浅野史郎のWEBサイト『夢らいん』

 

月刊ガバナンス平成25年11月号
続アサノ・ネクストから 第38

教育委員会の独立性

 中央教育審議会で、教育委員会制度の見直しの議論が進行中である。年内に結論を得て、来年の通常国会に関連法の改正法案提出の予定である。いろいろ論点はあるが、ここでは、教育委員会の知事首長)からの独立性の問題について考えてみる。

 この問題を改めて考える契機は、全国学力テスト(学テ)の結果公表をめぐっての川勝平太静岡県知事と県教育委員会との対立である。川勝知事が、学テの成績下位の100校の校長名を公表するとしたことに対して、教育委員会側は「それはだめ」と対応した。

 ことの発端は、学テの「国語A」の成績が全国最下位など、静岡県の成績が非常に悪いことに、川勝知事が危機感を持ったことにある。「この結果は先生に責任がある」として、校長名を公表することにより「反省材料にしてもらう」と発言した。これは川勝知事の勇み足である。なぜか。

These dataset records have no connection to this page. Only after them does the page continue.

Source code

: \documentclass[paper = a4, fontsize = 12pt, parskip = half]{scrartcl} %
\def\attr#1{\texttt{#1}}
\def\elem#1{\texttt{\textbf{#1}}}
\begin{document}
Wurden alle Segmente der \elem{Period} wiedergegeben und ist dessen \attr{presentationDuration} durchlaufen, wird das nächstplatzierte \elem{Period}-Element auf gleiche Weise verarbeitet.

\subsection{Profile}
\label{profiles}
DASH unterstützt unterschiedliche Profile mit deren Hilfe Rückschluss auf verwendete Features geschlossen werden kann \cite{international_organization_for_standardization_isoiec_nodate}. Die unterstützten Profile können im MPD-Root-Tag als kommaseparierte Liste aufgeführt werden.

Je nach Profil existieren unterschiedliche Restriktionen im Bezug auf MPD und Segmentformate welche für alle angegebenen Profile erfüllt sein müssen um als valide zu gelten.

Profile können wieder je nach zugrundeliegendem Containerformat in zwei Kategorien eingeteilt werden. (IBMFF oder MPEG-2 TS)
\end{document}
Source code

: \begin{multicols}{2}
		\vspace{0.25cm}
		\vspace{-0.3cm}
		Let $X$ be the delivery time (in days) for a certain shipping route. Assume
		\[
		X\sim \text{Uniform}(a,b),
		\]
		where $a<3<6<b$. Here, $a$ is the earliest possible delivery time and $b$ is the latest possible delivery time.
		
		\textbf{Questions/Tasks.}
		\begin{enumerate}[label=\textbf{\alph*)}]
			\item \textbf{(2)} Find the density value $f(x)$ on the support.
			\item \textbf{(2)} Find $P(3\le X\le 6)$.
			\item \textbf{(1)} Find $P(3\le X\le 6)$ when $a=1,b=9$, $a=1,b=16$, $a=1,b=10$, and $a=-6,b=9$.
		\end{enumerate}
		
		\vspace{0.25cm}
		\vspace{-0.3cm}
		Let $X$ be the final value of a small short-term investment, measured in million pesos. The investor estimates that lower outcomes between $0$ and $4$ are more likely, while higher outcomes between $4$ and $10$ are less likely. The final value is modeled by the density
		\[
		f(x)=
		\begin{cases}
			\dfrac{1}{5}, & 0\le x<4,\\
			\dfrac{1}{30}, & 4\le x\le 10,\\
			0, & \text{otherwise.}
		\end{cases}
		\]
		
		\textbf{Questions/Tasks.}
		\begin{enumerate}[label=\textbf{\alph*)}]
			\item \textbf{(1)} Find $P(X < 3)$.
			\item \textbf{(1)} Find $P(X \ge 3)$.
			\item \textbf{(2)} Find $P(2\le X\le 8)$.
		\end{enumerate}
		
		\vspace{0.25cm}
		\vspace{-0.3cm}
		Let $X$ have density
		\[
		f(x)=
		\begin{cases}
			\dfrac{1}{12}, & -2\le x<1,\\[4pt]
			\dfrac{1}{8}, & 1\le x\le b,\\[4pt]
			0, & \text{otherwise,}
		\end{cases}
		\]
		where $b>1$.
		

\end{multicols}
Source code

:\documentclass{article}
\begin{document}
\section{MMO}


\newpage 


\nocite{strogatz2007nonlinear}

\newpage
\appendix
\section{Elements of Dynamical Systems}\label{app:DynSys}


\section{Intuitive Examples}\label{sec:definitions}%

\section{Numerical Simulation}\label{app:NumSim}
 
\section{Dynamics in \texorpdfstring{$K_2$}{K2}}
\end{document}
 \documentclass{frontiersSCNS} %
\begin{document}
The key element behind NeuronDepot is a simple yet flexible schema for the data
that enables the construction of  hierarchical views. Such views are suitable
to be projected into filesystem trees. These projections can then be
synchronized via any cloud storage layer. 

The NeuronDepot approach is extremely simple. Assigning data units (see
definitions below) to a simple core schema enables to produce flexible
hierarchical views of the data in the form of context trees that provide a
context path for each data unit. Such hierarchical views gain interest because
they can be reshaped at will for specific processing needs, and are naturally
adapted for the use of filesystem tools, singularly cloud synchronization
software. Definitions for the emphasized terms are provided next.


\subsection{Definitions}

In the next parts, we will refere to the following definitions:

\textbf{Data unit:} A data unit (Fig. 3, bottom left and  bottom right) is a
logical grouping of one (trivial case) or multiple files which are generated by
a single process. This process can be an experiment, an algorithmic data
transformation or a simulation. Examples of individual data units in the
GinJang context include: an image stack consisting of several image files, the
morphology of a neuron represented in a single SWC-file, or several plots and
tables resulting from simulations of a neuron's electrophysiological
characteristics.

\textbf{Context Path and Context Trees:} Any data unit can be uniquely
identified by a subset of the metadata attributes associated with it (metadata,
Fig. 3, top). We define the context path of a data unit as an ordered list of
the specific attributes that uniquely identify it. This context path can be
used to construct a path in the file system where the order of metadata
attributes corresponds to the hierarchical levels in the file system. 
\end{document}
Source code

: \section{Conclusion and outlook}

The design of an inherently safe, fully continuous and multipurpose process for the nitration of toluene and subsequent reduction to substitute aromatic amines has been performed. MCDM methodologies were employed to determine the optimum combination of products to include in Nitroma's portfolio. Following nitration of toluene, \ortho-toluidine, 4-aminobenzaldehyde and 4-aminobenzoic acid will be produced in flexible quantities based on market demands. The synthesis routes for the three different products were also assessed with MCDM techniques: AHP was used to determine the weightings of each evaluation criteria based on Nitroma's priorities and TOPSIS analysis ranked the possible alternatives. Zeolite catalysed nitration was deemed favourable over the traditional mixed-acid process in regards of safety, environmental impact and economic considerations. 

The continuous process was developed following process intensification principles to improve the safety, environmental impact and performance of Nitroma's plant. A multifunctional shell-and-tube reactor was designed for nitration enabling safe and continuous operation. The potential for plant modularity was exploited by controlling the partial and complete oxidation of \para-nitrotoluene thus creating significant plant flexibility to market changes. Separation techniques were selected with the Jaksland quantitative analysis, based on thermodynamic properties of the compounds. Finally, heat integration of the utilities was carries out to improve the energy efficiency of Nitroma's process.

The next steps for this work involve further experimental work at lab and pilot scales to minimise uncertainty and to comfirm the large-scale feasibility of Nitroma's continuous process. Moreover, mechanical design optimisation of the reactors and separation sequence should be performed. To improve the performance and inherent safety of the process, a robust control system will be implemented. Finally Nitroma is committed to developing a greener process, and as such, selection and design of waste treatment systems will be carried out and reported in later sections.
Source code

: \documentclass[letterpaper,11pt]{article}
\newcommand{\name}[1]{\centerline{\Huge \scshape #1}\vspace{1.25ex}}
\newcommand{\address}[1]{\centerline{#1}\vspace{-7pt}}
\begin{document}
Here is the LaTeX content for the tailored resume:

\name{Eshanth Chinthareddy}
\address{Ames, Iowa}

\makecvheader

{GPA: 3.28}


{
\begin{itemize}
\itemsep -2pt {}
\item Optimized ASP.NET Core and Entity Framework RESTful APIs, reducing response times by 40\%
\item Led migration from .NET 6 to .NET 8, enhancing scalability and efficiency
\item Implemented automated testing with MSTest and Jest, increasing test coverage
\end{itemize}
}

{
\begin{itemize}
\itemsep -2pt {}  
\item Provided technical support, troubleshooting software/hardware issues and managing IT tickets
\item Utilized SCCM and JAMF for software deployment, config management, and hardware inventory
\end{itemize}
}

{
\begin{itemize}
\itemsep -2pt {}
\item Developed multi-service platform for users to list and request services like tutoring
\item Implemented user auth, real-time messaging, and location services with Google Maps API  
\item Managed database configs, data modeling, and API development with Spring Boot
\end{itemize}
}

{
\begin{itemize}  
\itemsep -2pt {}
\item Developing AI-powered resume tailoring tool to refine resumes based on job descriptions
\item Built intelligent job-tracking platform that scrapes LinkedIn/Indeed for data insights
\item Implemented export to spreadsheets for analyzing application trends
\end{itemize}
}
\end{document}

 1961年に学テが実施されたが、4年で中止となった。その理由が学テ反対運動に関する訴訟での1976年5月の最高裁判決に示されているので、その一部を引用する。「中学校内の各クラス間、 各中学校間、更には市町村又は都道府県間における試験成績の比較が行われ、それがはねかえって成績競争の風潮を生み、教育上必ずしも好ましくない状況をもたらし、また、教師の真に自由で創造的な教育活動を畏縮させるおそれが絶無であるとはいえない」。この判決は学テそのものを否定しているものではないが、結果の公表がもたらす弊害について述べている。教育委員会が学テの成績下位校の校長名公表に反対したのは、文部科学省のマニュアルにあるからだけでなく、ここでいう公表の弊害を認識しているからだろう。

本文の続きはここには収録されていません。